▸ What you need to do
What is needed is the run of lines from the one with "- [AWS] Aurora" through the close of the data, set down exactly.

Stored data entries:

━━━━━━━━━━━━━━━━

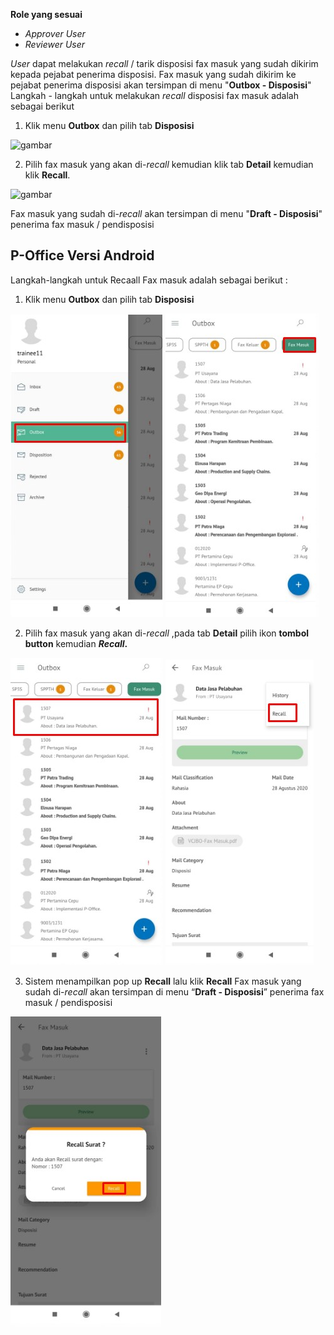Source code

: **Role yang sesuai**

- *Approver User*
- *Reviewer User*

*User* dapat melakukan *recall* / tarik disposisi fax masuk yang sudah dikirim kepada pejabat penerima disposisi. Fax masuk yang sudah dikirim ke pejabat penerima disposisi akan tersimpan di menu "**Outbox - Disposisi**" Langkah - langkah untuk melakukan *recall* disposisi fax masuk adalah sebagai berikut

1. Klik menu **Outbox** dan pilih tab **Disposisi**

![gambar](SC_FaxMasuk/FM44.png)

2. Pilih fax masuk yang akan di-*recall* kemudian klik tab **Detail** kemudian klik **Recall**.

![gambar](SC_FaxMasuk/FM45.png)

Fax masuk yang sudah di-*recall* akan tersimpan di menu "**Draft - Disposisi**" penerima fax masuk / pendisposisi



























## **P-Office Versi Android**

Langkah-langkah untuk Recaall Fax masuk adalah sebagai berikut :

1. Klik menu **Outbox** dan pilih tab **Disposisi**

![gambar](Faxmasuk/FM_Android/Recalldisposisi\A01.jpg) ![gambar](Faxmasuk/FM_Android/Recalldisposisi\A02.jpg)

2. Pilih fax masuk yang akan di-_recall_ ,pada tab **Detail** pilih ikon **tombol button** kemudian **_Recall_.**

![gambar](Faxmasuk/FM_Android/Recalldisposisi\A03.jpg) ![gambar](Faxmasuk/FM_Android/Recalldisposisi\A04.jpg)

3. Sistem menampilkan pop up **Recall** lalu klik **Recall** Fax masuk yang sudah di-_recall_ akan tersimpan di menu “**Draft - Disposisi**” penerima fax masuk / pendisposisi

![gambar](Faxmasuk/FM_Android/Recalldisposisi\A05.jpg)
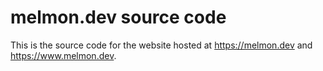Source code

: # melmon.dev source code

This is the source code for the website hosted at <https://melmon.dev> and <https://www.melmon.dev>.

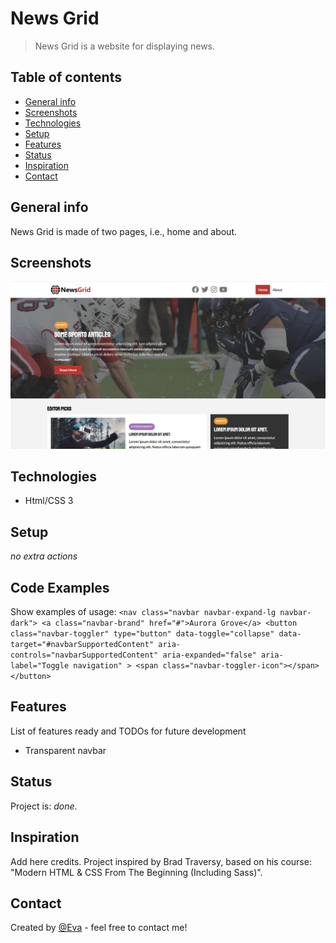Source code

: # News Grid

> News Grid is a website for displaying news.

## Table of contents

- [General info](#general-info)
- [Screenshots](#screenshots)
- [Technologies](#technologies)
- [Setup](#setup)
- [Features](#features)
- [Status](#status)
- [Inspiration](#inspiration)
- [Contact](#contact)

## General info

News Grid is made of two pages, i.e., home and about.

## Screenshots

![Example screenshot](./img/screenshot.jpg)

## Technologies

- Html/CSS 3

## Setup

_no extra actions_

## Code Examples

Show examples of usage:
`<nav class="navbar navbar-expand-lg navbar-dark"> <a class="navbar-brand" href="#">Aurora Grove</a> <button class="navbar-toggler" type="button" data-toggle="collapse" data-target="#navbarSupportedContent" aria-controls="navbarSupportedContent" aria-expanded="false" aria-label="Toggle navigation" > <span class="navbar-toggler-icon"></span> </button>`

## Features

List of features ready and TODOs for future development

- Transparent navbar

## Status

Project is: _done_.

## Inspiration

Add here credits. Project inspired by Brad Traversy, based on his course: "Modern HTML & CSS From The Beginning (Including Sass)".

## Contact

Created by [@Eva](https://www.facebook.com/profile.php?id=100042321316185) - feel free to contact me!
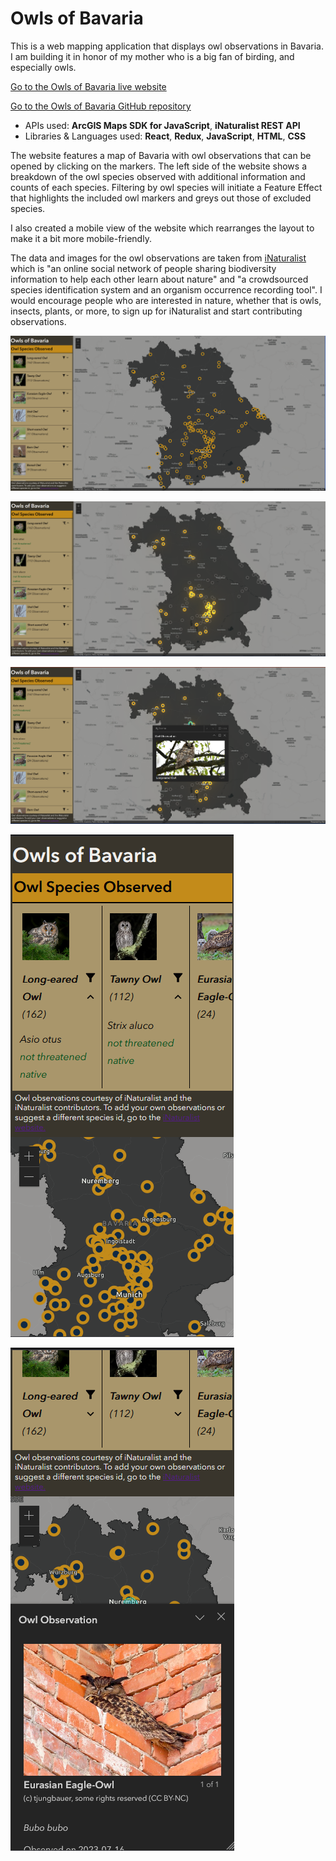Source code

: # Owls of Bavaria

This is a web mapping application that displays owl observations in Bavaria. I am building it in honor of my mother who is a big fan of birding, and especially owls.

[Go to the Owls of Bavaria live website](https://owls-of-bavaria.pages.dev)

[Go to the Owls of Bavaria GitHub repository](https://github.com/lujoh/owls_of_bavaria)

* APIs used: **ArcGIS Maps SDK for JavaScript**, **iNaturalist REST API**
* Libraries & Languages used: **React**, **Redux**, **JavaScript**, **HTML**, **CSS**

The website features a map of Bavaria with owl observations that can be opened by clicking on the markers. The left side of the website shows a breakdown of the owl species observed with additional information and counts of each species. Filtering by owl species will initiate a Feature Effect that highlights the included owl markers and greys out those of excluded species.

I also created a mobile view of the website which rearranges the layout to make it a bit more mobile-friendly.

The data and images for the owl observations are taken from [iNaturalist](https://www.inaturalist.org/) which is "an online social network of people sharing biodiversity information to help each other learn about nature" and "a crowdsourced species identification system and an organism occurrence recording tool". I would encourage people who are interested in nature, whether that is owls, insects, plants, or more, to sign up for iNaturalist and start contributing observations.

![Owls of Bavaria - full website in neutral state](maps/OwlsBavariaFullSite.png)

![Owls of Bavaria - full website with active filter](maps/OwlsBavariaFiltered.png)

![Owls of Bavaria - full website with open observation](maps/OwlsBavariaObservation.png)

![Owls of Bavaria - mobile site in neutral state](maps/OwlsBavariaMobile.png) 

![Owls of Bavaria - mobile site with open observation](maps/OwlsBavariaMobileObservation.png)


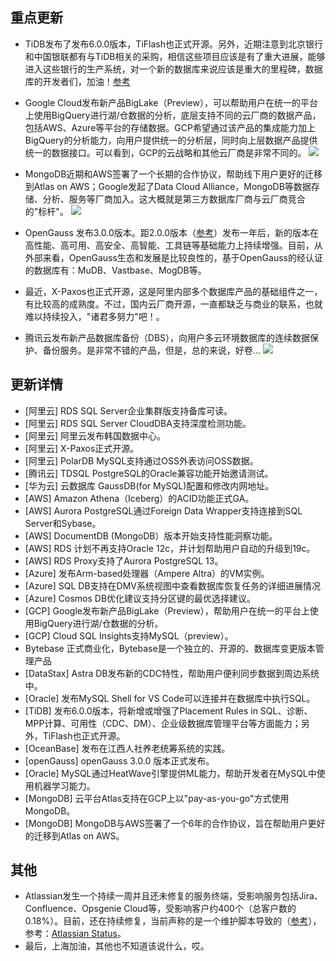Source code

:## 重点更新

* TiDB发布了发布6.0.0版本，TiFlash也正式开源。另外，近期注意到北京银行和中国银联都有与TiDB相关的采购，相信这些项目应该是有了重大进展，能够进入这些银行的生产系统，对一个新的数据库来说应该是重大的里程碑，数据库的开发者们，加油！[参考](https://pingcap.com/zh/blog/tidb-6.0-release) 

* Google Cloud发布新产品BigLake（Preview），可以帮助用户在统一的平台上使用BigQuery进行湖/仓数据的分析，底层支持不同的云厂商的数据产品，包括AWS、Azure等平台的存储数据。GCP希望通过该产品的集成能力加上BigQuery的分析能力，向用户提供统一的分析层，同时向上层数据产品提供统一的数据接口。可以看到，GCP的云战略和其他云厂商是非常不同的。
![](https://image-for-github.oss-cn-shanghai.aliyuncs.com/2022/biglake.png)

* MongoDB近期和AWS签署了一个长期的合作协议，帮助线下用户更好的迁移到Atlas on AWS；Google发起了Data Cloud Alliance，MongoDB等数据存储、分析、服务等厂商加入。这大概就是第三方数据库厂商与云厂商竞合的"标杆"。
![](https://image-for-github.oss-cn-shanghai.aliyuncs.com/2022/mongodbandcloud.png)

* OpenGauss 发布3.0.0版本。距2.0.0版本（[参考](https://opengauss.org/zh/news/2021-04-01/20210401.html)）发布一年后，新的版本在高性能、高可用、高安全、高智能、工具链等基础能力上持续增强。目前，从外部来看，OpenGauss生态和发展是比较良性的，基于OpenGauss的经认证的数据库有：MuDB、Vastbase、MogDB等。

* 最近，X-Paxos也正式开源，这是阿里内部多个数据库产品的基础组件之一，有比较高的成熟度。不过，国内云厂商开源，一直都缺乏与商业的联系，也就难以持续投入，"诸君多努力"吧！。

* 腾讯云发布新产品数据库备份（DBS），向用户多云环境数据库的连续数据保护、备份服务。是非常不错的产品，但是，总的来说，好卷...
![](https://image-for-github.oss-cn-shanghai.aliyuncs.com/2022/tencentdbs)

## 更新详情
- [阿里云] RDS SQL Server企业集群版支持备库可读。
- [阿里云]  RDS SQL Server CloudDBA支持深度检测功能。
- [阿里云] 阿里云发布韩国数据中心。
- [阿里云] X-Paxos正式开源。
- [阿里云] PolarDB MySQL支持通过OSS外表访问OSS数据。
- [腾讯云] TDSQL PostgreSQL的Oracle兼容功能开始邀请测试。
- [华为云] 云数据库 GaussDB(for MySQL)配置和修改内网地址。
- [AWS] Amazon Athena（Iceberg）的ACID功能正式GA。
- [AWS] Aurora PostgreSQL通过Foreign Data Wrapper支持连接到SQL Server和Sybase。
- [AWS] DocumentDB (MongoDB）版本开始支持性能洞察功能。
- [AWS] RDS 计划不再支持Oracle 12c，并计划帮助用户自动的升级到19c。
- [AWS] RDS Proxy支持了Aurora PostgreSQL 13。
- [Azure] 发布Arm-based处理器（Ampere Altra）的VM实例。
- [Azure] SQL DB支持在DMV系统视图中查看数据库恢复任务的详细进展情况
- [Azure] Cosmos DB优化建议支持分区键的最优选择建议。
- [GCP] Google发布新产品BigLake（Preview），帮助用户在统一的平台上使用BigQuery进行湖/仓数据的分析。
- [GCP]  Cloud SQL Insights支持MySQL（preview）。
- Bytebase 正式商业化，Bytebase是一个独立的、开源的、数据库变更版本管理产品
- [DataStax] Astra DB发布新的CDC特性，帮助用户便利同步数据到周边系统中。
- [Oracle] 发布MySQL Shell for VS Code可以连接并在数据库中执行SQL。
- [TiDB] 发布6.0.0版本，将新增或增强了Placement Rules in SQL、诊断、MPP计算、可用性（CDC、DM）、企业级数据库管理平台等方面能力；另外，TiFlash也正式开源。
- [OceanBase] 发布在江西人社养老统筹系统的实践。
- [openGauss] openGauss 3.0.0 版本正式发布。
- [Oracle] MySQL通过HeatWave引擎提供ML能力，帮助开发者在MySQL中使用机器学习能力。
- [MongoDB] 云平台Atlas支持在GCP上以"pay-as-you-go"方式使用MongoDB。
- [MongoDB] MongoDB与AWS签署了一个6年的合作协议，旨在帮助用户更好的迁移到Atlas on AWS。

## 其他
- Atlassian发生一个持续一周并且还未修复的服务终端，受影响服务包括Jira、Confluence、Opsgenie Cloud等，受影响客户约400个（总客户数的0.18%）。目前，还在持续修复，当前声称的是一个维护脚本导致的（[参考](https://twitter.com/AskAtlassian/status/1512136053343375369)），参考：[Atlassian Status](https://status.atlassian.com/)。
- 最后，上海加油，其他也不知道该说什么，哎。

━━━━━━━━━━━━━━━━

▸ Solution for this problem
- [AWS] Aurora PostgreSQL通过Foreign Data Wrapper支持连接到SQL Server和Sybase。
- [AWS] DocumentDB (MongoDB）版本开始支持性能洞察功能。
- [AWS] RDS 计划不再支持Oracle 12c，并计划帮助用户自动的升级到19c。
- [AWS] RDS Proxy支持了Aurora PostgreSQL 13。
- [Azure] 发布Arm-based处理器（Ampere Altra）的VM实例。
- [Azure] SQL DB支持在DMV系统视图中查看数据库恢复任务的详细进展情况
- [Azure] Cosmos DB优化建议支持分区键的最优选择建议。
- [GCP] Google发布新产品BigLake（Preview），帮助用户在统一的平台上使用BigQuery进行湖/仓数据的分析。
- [GCP]  Cloud SQL Insights支持MySQL（preview）。
- Bytebase 正式商业化，Bytebase是一个独立的、开源的、数据库变更版本管理产品
- [DataStax] Astra DB发布新的CDC特性，帮助用户便利同步数据到周边系统中。
- [Oracle] 发布MySQL Shell for VS Code可以连接并在数据库中执行SQL。
- [TiDB] 发布6.0.0版本，将新增或增强了Placement Rules in SQL、诊断、MPP计算、可用性（CDC、DM）、企业级数据库管理平台等方面能力；另外，TiFlash也正式开源。
- [OceanBase] 发布在江西人社养老统筹系统的实践。
- [openGauss] openGauss 3.0.0 版本正式发布。
- [Oracle] MySQL通过HeatWave引擎提供ML能力，帮助开发者在MySQL中使用机器学习能力。
- [MongoDB] 云平台Atlas支持在GCP上以"pay-as-you-go"方式使用MongoDB。
- [MongoDB] MongoDB与AWS签署了一个6年的合作协议，旨在帮助用户更好的迁移到Atlas on AWS。

## 其他
- Atlassian发生一个持续一周并且还未修复的服务终端，受影响服务包括Jira、Confluence、Opsgenie Cloud等，受影响客户约400个（总客户数的0.18%）。目前，还在持续修复，当前声称的是一个维护脚本导致的（[参考](https://twitter.com/AskAtlassian/status/1512136053343375369)），参考：[Atlassian Status](https://status.atlassian.com/)。
- 最后，上海加油，其他也不知道该说什么，哎。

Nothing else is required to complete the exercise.